Nach der Schule geht Pilz nach Wien und besucht die Wiener Graphische Bundes-Lehr- und Versuchsanstalt, um Fotografin zu werden. In der Rückschau stehen neben der positiven Anregung durch einen Professor, Ernst Hartmann, die sexistische Atmosphäre und die handgreiflichen sexuellen Belästigungen, die das Studium begleiteten und massiv behinderten. Margot Pilz erinnert sich aber auch an das trotz Sexismus und Antisemitismus anregende künstlerische Leben im Wien der 1950er-Jahre zwischen Adebar, club exil und tollen Partys in so mancher Wohnung. In den 1960er- Jahren lebt sie nach der Heirat mit Fritz Pilz als Hausfrau, betreut das gemeinsame Kind und nimmt „nebenbei“ Aufträge an. Später gründet sie mit Hans Weiss ein Fotostudio, das ihr finanzielle Selbständigkeit ermöglicht.
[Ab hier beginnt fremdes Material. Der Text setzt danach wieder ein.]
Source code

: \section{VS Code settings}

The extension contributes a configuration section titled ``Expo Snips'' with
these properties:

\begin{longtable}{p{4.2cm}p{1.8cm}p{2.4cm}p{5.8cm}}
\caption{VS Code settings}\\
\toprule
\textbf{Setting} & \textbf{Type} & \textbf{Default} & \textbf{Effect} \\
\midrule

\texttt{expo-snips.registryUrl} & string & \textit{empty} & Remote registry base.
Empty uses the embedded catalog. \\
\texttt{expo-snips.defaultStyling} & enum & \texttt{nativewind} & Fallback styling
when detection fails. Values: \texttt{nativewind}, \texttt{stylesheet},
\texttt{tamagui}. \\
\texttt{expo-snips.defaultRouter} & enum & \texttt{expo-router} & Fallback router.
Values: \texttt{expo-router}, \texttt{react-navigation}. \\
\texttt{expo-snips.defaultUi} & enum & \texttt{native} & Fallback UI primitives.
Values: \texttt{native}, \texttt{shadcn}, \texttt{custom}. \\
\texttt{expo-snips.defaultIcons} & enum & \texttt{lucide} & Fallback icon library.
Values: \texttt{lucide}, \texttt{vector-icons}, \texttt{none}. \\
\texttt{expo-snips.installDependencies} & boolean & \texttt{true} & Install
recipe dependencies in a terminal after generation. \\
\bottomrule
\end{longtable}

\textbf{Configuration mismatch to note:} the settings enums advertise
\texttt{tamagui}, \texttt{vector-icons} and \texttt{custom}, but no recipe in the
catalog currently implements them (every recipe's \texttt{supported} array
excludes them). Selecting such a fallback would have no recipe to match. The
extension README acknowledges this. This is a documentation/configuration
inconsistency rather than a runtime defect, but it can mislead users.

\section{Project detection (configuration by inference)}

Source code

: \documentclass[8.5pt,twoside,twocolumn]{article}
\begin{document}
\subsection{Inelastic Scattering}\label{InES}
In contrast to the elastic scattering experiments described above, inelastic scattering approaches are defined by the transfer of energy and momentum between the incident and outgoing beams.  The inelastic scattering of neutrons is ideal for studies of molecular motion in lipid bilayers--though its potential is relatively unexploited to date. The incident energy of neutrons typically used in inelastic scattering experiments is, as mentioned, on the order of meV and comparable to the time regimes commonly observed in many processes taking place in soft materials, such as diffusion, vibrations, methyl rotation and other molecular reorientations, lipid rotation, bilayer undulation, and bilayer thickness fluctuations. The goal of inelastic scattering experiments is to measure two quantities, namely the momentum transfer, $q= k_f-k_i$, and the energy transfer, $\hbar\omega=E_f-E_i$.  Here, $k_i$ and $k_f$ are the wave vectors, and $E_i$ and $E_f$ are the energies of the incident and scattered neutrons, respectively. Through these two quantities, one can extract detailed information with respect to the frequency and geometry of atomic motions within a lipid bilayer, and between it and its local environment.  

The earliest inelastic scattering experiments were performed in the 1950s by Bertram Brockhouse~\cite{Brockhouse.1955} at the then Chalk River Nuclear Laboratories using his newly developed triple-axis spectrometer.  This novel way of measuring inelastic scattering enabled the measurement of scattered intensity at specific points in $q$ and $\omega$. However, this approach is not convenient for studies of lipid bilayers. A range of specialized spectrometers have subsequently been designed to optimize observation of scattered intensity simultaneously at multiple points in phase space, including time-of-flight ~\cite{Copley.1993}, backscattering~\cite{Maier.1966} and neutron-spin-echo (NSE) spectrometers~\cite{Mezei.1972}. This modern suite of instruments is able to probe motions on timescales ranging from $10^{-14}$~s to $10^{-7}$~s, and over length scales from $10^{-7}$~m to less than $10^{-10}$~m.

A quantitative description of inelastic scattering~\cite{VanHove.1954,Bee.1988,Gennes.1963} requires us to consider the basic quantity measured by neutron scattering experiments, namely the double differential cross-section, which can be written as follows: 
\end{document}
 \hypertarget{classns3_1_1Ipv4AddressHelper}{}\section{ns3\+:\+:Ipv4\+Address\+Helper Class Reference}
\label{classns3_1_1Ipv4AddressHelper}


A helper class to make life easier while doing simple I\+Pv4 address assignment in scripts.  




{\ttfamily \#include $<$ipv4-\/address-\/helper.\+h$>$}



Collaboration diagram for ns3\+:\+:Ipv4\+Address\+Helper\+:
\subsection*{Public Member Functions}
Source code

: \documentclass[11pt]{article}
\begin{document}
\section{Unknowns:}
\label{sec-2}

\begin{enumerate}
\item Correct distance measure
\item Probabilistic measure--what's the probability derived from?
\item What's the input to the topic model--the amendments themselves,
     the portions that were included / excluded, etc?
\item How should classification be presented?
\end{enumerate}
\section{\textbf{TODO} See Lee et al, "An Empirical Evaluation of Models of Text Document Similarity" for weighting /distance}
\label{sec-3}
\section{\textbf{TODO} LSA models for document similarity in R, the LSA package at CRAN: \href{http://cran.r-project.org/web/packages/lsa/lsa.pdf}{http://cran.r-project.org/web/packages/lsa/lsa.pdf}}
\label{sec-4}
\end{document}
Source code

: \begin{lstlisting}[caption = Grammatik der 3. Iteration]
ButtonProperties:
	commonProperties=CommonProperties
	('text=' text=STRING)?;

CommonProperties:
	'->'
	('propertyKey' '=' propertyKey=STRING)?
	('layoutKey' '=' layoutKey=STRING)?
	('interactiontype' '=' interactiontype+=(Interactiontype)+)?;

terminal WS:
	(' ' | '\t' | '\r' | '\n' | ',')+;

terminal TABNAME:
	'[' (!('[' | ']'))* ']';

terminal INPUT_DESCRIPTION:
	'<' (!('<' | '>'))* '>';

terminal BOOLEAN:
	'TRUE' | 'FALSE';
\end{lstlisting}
Bald werden erste Fotoserien in Ausstellungen aufgenommen, auch schon mit feministischen Ansätzen wie z. B. Der Hausmeister und sein Schatten. Künstlerinnen in ihrem Umfeld wie zum Beispiel Florentina Pakosta oder Renate Bertlmann bestätigen die sexistische Kunstwelt auch noch für die 1970er-Jahre. Als sich aus Protest gegen die offizielle Ausstellung zum Jahr der Frau eine feministische Künstlerinnengruppe bildet, die spätere IntAkt (Internationale Aktionsgemeinschaft bildender Künstlerinnen) mit den Gründerinnen Christa Hauer, Renate Bertlmann, Linda Christanell u. a., ist bald auch Margot Pilz dabei. Erlebte Polizeigewalt bei einem großen Frauenfest im Haus der Begegnung in Wien 1978 wird zur Initialzündung für eine neue Fotoserie: Selbstauslöser – Selbstauslösung; ihr Beitrag zum steirischen herbst 1979, Hausfrauendenkmal, erlebt eine Neuauflage 2020 im Wiener Resselpark. Aktionen in Wien (Kaorle am Karlsplatz), Fotoserien wie 4th Dimension, Weiße Zelle oder digitale Werke wie Delphi digital zeigen ihre kontinuierliche Kreativität, die auch mit dem Älterwerden nicht endet und zum Beispiel in der Fotoserie Anti-Aging thematisiert wird. Eine für Oktober 2021 bis April 2022 geplante Einzelausstellung in der Kunsthalle Krems mit dem Titel Margot Pilz. Selbstauslöserin ist also hoffentlich nur ein weiterer Meilenstein ihrer künstlerischen Entwicklung.

Helga Widtmann ist Buchhändlerin, Bibliothekarin und Mitarbeiterin von STICHWORT.